Reproduce exactly the lines from the top of the records below through the line holding "- **🔍 Fitur Pencarian Produk**".

☆ ☆ ☆ ☆ ☆ ☆ ☆

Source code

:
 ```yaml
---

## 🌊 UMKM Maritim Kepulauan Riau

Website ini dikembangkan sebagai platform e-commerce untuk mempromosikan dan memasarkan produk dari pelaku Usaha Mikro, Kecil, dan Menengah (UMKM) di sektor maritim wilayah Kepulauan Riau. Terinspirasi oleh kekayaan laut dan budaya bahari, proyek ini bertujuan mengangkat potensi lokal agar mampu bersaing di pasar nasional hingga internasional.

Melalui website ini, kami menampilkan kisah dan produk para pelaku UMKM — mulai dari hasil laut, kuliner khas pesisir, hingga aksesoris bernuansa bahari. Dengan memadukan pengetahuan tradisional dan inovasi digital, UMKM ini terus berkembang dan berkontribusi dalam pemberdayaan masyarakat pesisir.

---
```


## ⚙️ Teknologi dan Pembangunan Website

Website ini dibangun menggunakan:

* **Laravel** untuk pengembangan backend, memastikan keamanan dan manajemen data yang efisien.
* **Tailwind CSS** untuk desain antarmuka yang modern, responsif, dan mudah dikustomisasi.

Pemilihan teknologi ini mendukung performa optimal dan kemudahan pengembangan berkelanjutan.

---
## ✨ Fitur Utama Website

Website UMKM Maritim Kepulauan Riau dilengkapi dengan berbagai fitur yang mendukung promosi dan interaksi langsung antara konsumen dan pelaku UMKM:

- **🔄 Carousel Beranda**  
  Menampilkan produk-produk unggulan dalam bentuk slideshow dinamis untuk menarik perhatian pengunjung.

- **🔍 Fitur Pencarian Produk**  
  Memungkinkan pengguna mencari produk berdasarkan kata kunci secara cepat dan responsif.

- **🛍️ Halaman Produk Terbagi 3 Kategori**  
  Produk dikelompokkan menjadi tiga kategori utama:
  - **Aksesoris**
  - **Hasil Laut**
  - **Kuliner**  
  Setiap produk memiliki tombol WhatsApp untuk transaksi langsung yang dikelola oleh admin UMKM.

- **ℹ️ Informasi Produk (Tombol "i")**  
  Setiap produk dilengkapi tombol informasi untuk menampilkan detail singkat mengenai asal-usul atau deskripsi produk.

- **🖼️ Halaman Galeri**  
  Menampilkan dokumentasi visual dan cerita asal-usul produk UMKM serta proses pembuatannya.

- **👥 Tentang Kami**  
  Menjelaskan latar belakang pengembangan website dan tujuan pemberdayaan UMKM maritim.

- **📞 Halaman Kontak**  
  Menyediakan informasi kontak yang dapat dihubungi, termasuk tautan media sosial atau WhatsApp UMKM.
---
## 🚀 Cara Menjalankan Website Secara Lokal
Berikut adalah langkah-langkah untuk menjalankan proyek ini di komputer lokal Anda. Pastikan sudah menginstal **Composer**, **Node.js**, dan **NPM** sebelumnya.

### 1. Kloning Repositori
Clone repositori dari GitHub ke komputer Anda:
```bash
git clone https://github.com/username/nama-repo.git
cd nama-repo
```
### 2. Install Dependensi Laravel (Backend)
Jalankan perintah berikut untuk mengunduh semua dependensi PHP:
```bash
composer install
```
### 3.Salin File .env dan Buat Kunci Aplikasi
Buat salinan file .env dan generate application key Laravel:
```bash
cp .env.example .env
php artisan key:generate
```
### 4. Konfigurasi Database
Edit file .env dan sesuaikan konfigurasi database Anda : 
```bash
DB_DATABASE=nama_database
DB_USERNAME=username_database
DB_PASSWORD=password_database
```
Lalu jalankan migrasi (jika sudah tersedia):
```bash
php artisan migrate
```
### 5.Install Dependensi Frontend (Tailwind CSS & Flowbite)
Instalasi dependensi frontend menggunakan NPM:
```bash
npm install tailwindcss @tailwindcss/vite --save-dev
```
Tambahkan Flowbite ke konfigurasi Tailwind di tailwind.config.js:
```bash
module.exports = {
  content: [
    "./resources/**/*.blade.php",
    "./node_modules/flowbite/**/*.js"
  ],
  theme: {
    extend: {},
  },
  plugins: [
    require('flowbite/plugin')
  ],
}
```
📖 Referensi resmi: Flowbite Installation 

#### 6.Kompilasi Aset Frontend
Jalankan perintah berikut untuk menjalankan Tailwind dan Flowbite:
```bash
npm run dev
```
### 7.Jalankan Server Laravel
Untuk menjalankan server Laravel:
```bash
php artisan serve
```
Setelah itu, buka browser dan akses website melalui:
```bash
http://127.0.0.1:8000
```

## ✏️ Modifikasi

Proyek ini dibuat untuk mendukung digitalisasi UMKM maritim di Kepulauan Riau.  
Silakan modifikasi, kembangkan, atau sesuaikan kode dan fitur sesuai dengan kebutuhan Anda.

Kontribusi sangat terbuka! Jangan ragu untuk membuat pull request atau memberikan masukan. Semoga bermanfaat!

☆ ☆ ☆ ☆ ☆ ☆ ☆

§ Solution:
Source code

:
 ```yaml
---

## 🌊 UMKM Maritim Kepulauan Riau

Website ini dikembangkan sebagai platform e-commerce untuk mempromosikan dan memasarkan produk dari pelaku Usaha Mikro, Kecil, dan Menengah (UMKM) di sektor maritim wilayah Kepulauan Riau. Terinspirasi oleh kekayaan laut dan budaya bahari, proyek ini bertujuan mengangkat potensi lokal agar mampu bersaing di pasar nasional hingga internasional.

Melalui website ini, kami menampilkan kisah dan produk para pelaku UMKM — mulai dari hasil laut, kuliner khas pesisir, hingga aksesoris bernuansa bahari. Dengan memadukan pengetahuan tradisional dan inovasi digital, UMKM ini terus berkembang dan berkontribusi dalam pemberdayaan masyarakat pesisir.

---
```


## ⚙️ Teknologi dan Pembangunan Website

Website ini dibangun menggunakan:

* **Laravel** untuk pengembangan backend, memastikan keamanan dan manajemen data yang efisien.
* **Tailwind CSS** untuk desain antarmuka yang modern, responsif, dan mudah dikustomisasi.

Pemilihan teknologi ini mendukung performa optimal dan kemudahan pengembangan berkelanjutan.

---
## ✨ Fitur Utama Website

Website UMKM Maritim Kepulauan Riau dilengkapi dengan berbagai fitur yang mendukung promosi dan interaksi langsung antara konsumen dan pelaku UMKM:

- **🔄 Carousel Beranda**  
  Menampilkan produk-produk unggulan dalam bentuk slideshow dinamis untuk menarik perhatian pengunjung.

- **🔍 Fitur Pencarian Produk**  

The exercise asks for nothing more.